Work item> All lines of the listing that contain "Hard" should be shown in full.

Exercise material>
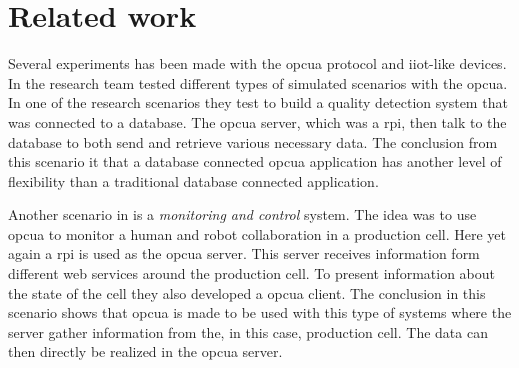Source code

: \section{Related work} \label{relatedWork}
Several experiments has been made with the \acrshort{opcua} protocol and \acrshort{iiot}-like devices. In \cite{opcUaArt} the research team tested different types of simulated scenarios with the \acrshort{opcua}. In one of the research scenarios they test to build a quality detection system that was connected to a database. The \acrshort{opcua} server, which was a \acrfull{rpi}, then talk to the database to both send and retrieve various necessary data. The conclusion from this scenario it that a database connected \acrshort{opcua} application has another level of flexibility than a traditional database connected application.

Another scenario in \cite{opcUaArt} is a \textit{monitoring and control} system. The idea was to use \acrshort{opcua} to monitor a human and robot collaboration in a production cell. Here yet again a \acrshort{rpi} is used as the \acrshort{opcua} server. This server receives information form different web services around the production cell. To present information about the state of the cell they also developed a \acrshort{opcua} client.
The conclusion in this scenario shows that \acrshort{opcua} is made to be used with this type of systems where the server gather information from the, in this case, production cell. The data can then directly be realized in the \acrshort{opcua} server.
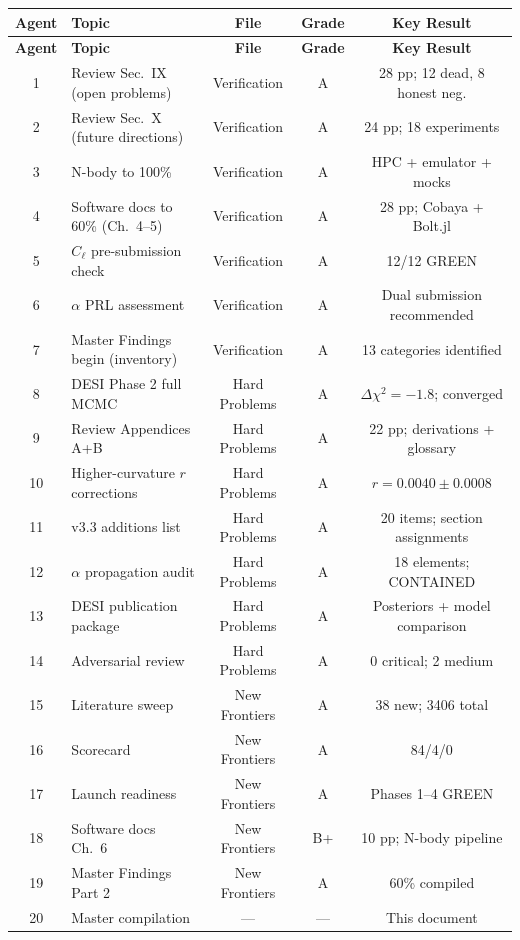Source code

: \documentclass[11pt,a4paper]{article}
\begin{document}
\begin{center}
\begin{longtable}{clccc}
\toprule
\textbf{Agent} & \textbf{Topic} & \textbf{File} & \textbf{Grade} & \textbf{Key Result} \\
\midrule
\endfirsthead
\toprule
\textbf{Agent} & \textbf{Topic} & \textbf{File} & \textbf{Grade} & \textbf{Key Result} \\
\midrule
\endhead
1 & Review Sec.\ IX (open problems) & Verification & A & 28 pp; 12 dead, 8 honest neg. \\
2 & Review Sec.\ X (future directions) & Verification & A & 24 pp; 18 experiments \\
3 & N-body to 100\% & Verification & A & HPC + emulator + mocks \\
4 & Software docs to 60\% (Ch.\ 4--5) & Verification & A & 28 pp; Cobaya + Bolt.jl \\
5 & $C_\ell$ pre-submission check & Verification & A & 12/12 GREEN \\
6 & $\alpha$ PRL assessment & Verification & A & Dual submission recommended \\
7 & Master Findings begin (inventory) & Verification & A & 13 categories identified \\
\midrule
8 & DESI Phase 2 full MCMC & Hard Problems & A & $\Delta\chi^2 = -1.8$; converged \\
9 & Review Appendices A+B & Hard Problems & A & 22 pp; derivations + glossary \\
10 & Higher-curvature $r$ corrections & Hard Problems & A & $r = 0.0040 \pm 0.0008$ \\
11 & v3.3 additions list & Hard Problems & A & 20 items; section assignments \\
12 & $\alpha$ propagation audit & Hard Problems & A & 18 elements; CONTAINED \\
13 & DESI publication package & Hard Problems & A & Posteriors + model comparison \\
14 & Adversarial review & Hard Problems & A & 0 critical; 2 medium \\
\midrule
15 & Literature sweep & New Frontiers & A & 38 new; 3406 total \\
16 & Scorecard & New Frontiers & A & 84/4/0 \\
17 & Launch readiness & New Frontiers & A & Phases 1--4 GREEN \\
18 & Software docs Ch.\ 6 & New Frontiers & B+ & 10 pp; N-body pipeline \\
19 & Master Findings Part 2 & New Frontiers & A & 60\% compiled \\
20 & Master compilation & --- & --- & This document \\
\bottomrule
\end{longtable}
\end{center}
\end{document}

Solution>
8 & DESI Phase 2 full MCMC & Hard Problems & A & $\Delta\chi^2 = -1.8$; converged \\
9 & Review Appendices A+B & Hard Problems & A & 22 pp; derivations + glossary \\
10 & Higher-curvature $r$ corrections & Hard Problems & A & $r = 0.0040 \pm 0.0008$ \\
11 & v3.3 additions list & Hard Problems & A & 20 items; section assignments \\
12 & $\alpha$ propagation audit & Hard Problems & A & 18 elements; CONTAINED \\
13 & DESI publication package & Hard Problems & A & Posteriors + model comparison \\
14 & Adversarial review & Hard Problems & A & 0 critical; 2 medium \\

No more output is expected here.